To some extent, Phantom: Covert Ops has similar goals to Half-Life: Alyx -- which launched last month to rapturous reviews -- or Respawn Entertainment's upcoming Medal of Honor: Above and Beyond VR. All are conscious attempts to shake up the VR software market by being raising the bar on scale and production values.
"VR needs a big enough installed base to justify spending $100 million... But it's getting there"
Valve did so with no pressing need to limit its budget or vision -- a luxury that other studios don't have -- but O'Luanaigh has watched the market closely enough to see an escalating appetite for bigger games.
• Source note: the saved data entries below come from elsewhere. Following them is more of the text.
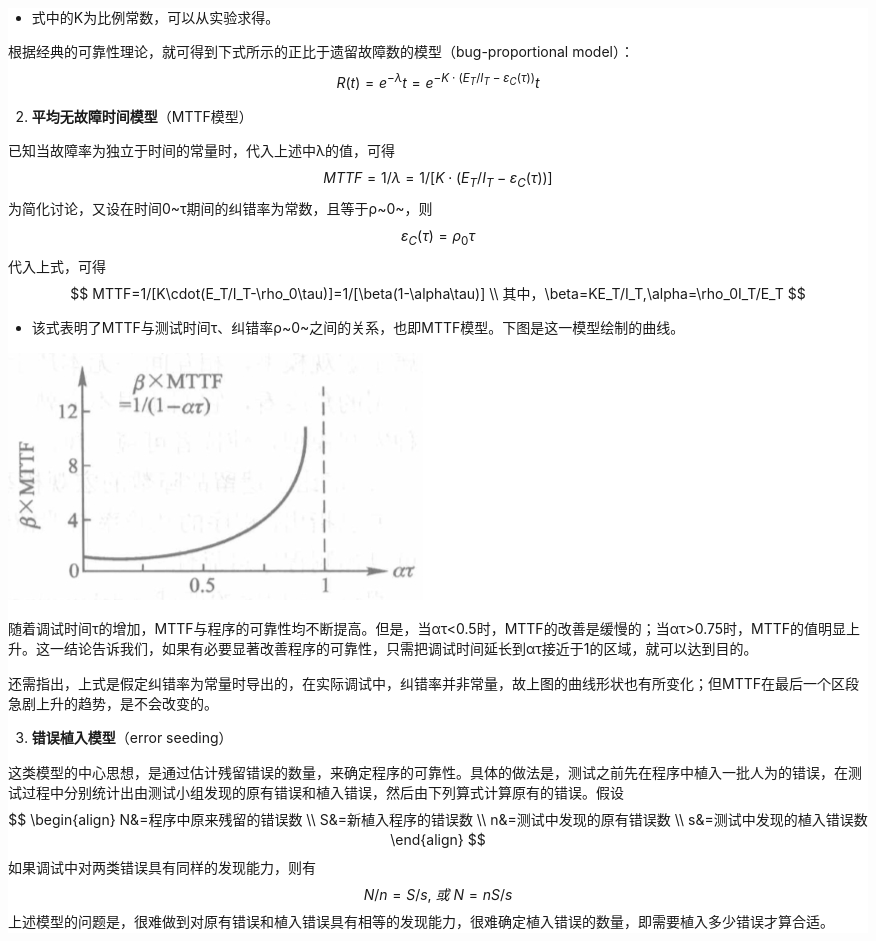 - 式中的K为比例常数，可以从实验求得。

根据经典的可靠性理论，就可得到下式所示的正比于遗留故障数的模型（bug-proportional model）：
$$
R(t)=e^{-\lambda}t=e^{-K\cdot(E_T/I_T-\varepsilon_C(\tau))}t
$$

2. **平均无故障时间模型**（MTTF模型）

已知当故障率为独立于时间的常量时，代入上述中λ的值，可得
$$
MTTF=1/\lambda=1/[K\cdot(E_T/I_T-\varepsilon_C(\tau))]
$$
为简化讨论，又设在时间0\~τ期间的纠错率为常数，且等于ρ~0~，则
$$
\varepsilon_C(\tau)=\rho_0\tau
$$
代入上式，可得
$$
MTTF=1/[K\cdot(E_T/I_T-\rho_0\tau)]=1/[\beta(1-\alpha\tau)] \\
其中，\beta=KE_T/I_T,\alpha=\rho_0I_T/E_T
$$

- 该式表明了MTTF与测试时间τ、纠错率ρ~0~之间的关系，也即MTTF模型。下图是这一模型绘制的曲线。

![](软件维护与管理.assets/纠错率为常数时的MTTF模型.jpg)

随着调试时间τ的增加，MTTF与程序的可靠性均不断提高。但是，当ατ<0.5时，MTTF的改善是缓慢的；当ατ>0.75时，MTTF的值明显上升。这一结论告诉我们，如果有必要显著改善程序的可靠性，只需把调试时间延长到ατ接近于1的区域，就可以达到目的。

还需指出，上式是假定纠错率为常量时导出的，在实际调试中，纠错率并非常量，故上图的曲线形状也有所变化；但MTTF在最后一个区段急剧上升的趋势，是不会改变的。

3. **错误植入模型**（error seeding）

这类模型的中心思想，是通过估计残留错误的数量，来确定程序的可靠性。具体的做法是，测试之前先在程序中植入一批人为的错误，在测试过程中分别统计出由测试小组发现的原有错误和植入错误，然后由下列算式计算原有的错误。假设
$$
\begin{align}
N&=程序中原来残留的错误数 \\
S&=新植入程序的错误数 \\
n&=测试中发现的原有错误数 \\
s&=测试中发现的植入错误数
\end{align}
$$
如果调试中对两类错误具有同样的发现能力，则有
$$
N/n=S/s,\ 或\ N=nS/s
$$
上述模型的问题是，很难做到对原有错误和植入错误具有相等的发现能力，很难确定植入错误的数量，即需要植入多少错误才算合适。
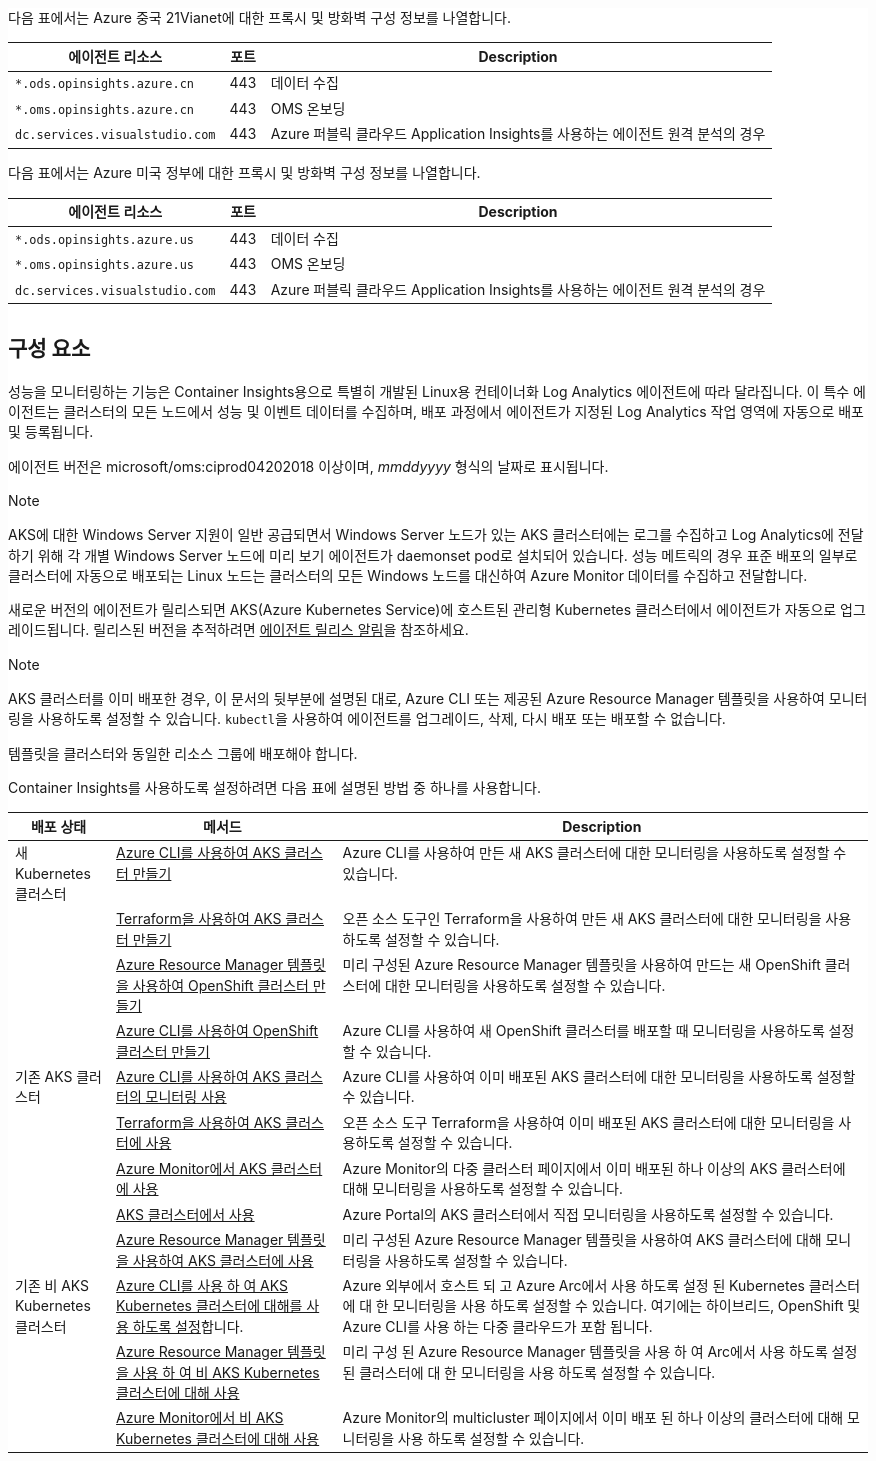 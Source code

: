 다음 표에서는 Azure 중국 21Vianet에 대한 프록시 및 방화벽 구성 정보를 나열합니다.

|에이전트 리소스|포트 |Description | 
|--------------|------|-------------|
| `*.ods.opinsights.azure.cn` | 443 | 데이터 수집 |
| `*.oms.opinsights.azure.cn` | 443 | OMS 온보딩 |
| `dc.services.visualstudio.com` | 443 | Azure 퍼블릭 클라우드 Application Insights를 사용하는 에이전트 원격 분석의 경우 |

다음 표에서는 Azure 미국 정부에 대한 프록시 및 방화벽 구성 정보를 나열합니다.

|에이전트 리소스|포트 |Description | 
|--------------|------|-------------|
| `*.ods.opinsights.azure.us` | 443 | 데이터 수집 |
| `*.oms.opinsights.azure.us` | 443 | OMS 온보딩 |
| `dc.services.visualstudio.com` | 443 | Azure 퍼블릭 클라우드 Application Insights를 사용하는 에이전트 원격 분석의 경우 |

## <a name="components"></a>구성 요소

성능을 모니터링하는 기능은 Container Insights용으로 특별히 개발된 Linux용 컨테이너화 Log Analytics 에이전트에 따라 달라집니다. 이 특수 에이전트는 클러스터의 모든 노드에서 성능 및 이벤트 데이터를 수집하며, 배포 과정에서 에이전트가 지정된 Log Analytics 작업 영역에 자동으로 배포 및 등록됩니다. 

에이전트 버전은 microsoft/oms:ciprod04202018 이상이며, *mmddyyyy* 형식의 날짜로 표시됩니다.

>[!NOTE]
>AKS에 대한 Windows Server 지원이 일반 공급되면서 Windows Server 노드가 있는 AKS 클러스터에는 로그를 수집하고 Log Analytics에 전달하기 위해 각 개별 Windows Server 노드에 미리 보기 에이전트가 daemonset pod로 설치되어 있습니다. 성능 메트릭의 경우 표준 배포의 일부로 클러스터에 자동으로 배포되는 Linux 노드는 클러스터의 모든 Windows 노드를 대신하여 Azure Monitor 데이터를 수집하고 전달합니다.

새로운 버전의 에이전트가 릴리스되면 AKS(Azure Kubernetes Service)에 호스트된 관리형 Kubernetes 클러스터에서 에이전트가 자동으로 업그레이드됩니다. 릴리스된 버전을 추적하려면 [에이전트 릴리스 알림](https://github.com/microsoft/docker-provider/tree/ci_feature_prod)을 참조하세요.

> [!NOTE]
> AKS 클러스터를 이미 배포한 경우, 이 문서의 뒷부분에 설명된 대로, Azure CLI 또는 제공된 Azure Resource Manager 템플릿을 사용하여 모니터링을 사용하도록 설정할 수 있습니다. `kubectl`을 사용하여 에이전트를 업그레이드, 삭제, 다시 배포 또는 배포할 수 없습니다.
>
> 템플릿을 클러스터와 동일한 리소스 그룹에 배포해야 합니다.

Container Insights를 사용하도록 설정하려면 다음 표에 설명된 방법 중 하나를 사용합니다.

| 배포 상태 | 메서드 | Description |
|------------------|--------|-------------|
| 새 Kubernetes 클러스터 | [Azure CLI를 사용하여 AKS 클러스터 만들기](../../aks/kubernetes-walkthrough.md#create-aks-cluster)| Azure CLI를 사용하여 만든 새 AKS 클러스터에 대한 모니터링을 사용하도록 설정할 수 있습니다. |
| | [Terraform을 사용하여 AKS 클러스터 만들기](container-insights-enable-new-cluster.md#enable-using-terraform)| 오픈 소스 도구인 Terraform을 사용하여 만든 새 AKS 클러스터에 대한 모니터링을 사용하도록 설정할 수 있습니다. |
| | [Azure Resource Manager 템플릿을 사용하여 OpenShift 클러스터 만들기](container-insights-azure-redhat-setup.md#enable-for-a-new-cluster-using-an-azure-resource-manager-template) | 미리 구성된 Azure Resource Manager 템플릿을 사용하여 만드는 새 OpenShift 클러스터에 대한 모니터링을 사용하도록 설정할 수 있습니다. |
| | [Azure CLI를 사용하여 OpenShift 클러스터 만들기](/cli/azure/openshift#az_openshift_create) | Azure CLI를 사용하여 새 OpenShift 클러스터를 배포할 때 모니터링을 사용하도록 설정할 수 있습니다. |
| 기존 AKS 클러스터 | [Azure CLI를 사용하여 AKS 클러스터의 모니터링 사용](container-insights-enable-existing-clusters.md#enable-using-azure-cli) | Azure CLI를 사용하여 이미 배포된 AKS 클러스터에 대한 모니터링을 사용하도록 설정할 수 있습니다. |
| |[Terraform을 사용하여 AKS 클러스터에 사용](container-insights-enable-existing-clusters.md#enable-using-terraform) | 오픈 소스 도구 Terraform을 사용하여 이미 배포된 AKS 클러스터에 대한 모니터링을 사용하도록 설정할 수 있습니다. |
| | [Azure Monitor에서 AKS 클러스터에 사용](container-insights-enable-existing-clusters.md#enable-from-azure-monitor-in-the-portal)| Azure Monitor의 다중 클러스터 페이지에서 이미 배포된 하나 이상의 AKS 클러스터에 대해 모니터링을 사용하도록 설정할 수 있습니다. |
| | [AKS 클러스터에서 사용](container-insights-enable-existing-clusters.md#enable-directly-from-aks-cluster-in-the-portal)| Azure Portal의 AKS 클러스터에서 직접 모니터링을 사용하도록 설정할 수 있습니다. |
| | [Azure Resource Manager 템플릿을 사용하여 AKS 클러스터에 사용](container-insights-enable-existing-clusters.md#enable-using-an-azure-resource-manager-template)| 미리 구성된 Azure Resource Manager 템플릿을 사용하여 AKS 클러스터에 대해 모니터링을 사용하도록 설정할 수 있습니다. |
| 기존 비 AKS Kubernetes 클러스터 | [Azure CLI를 사용 하 여 AKS Kubernetes 클러스터에 대해를 사용 하도록 설정](container-insights-enable-arc-enabled-clusters.md#create-extension-instance-using-azure-cli)합니다. | Azure 외부에서 호스트 되 고 Azure Arc에서 사용 하도록 설정 된 Kubernetes 클러스터에 대 한 모니터링을 사용 하도록 설정할 수 있습니다. 여기에는 하이브리드, OpenShift 및 Azure CLI를 사용 하는 다중 클라우드가 포함 됩니다. |
| | [Azure Resource Manager 템플릿을 사용 하 여 비 AKS Kubernetes 클러스터에 대해 사용](container-insights-enable-arc-enabled-clusters.md#create-extension-instance-using-azure-resource-manager) | 미리 구성 된 Azure Resource Manager 템플릿을 사용 하 여 Arc에서 사용 하도록 설정 된 클러스터에 대 한 모니터링을 사용 하도록 설정할 수 있습니다. |
| | [Azure Monitor에서 비 AKS Kubernetes 클러스터에 대해 사용](container-insights-enable-arc-enabled-clusters.md#create-extension-instance-using-azure-portal) | Azure Monitor의 multicluster 페이지에서 이미 배포 된 하나 이상의 클러스터에 대해 모니터링을 사용 하도록 설정할 수 있습니다. |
If Half-Life: Alyx is a success, it will simply whet the appetite for AAA products, and bring new players into the ecosystem.
"Will a VR game ever top the All Formats chart in the UK? Well, Blood and Truth got to number one. Will any game sell over one million units? Beat Saber has done two million, so far as we're aware. We're seeing those milestones getting tick, tick, ticked off.
"It's still way too early to be competitive. We need more people playing VR, and what do people want in a VR game? They want to play Red Dead Redemption in VR, they want to play Grand Theft Auto, they want to play Call of Duty -- they want to play the big, epic games that they love.
"Now, not all of those are going to be applicable, but they want that scale, that size of game... that kind of quality, that kind of budget. VR needs a big enough installed base to justify spending $100 million... But it's getting there.
"Half-Life: Alyx is a great example. There was another game, Asgard's Wrath, which we think is $20 million [budget] or more. Blood and Truth has to be $20 million or more. There are some really big bets being made in VR now... and I think you'll see more announced this year -- big IPs coming to VR that haven't been announced before."
"People want to see the games getting bigger and better all the time, and the good news is, that's definitely happening."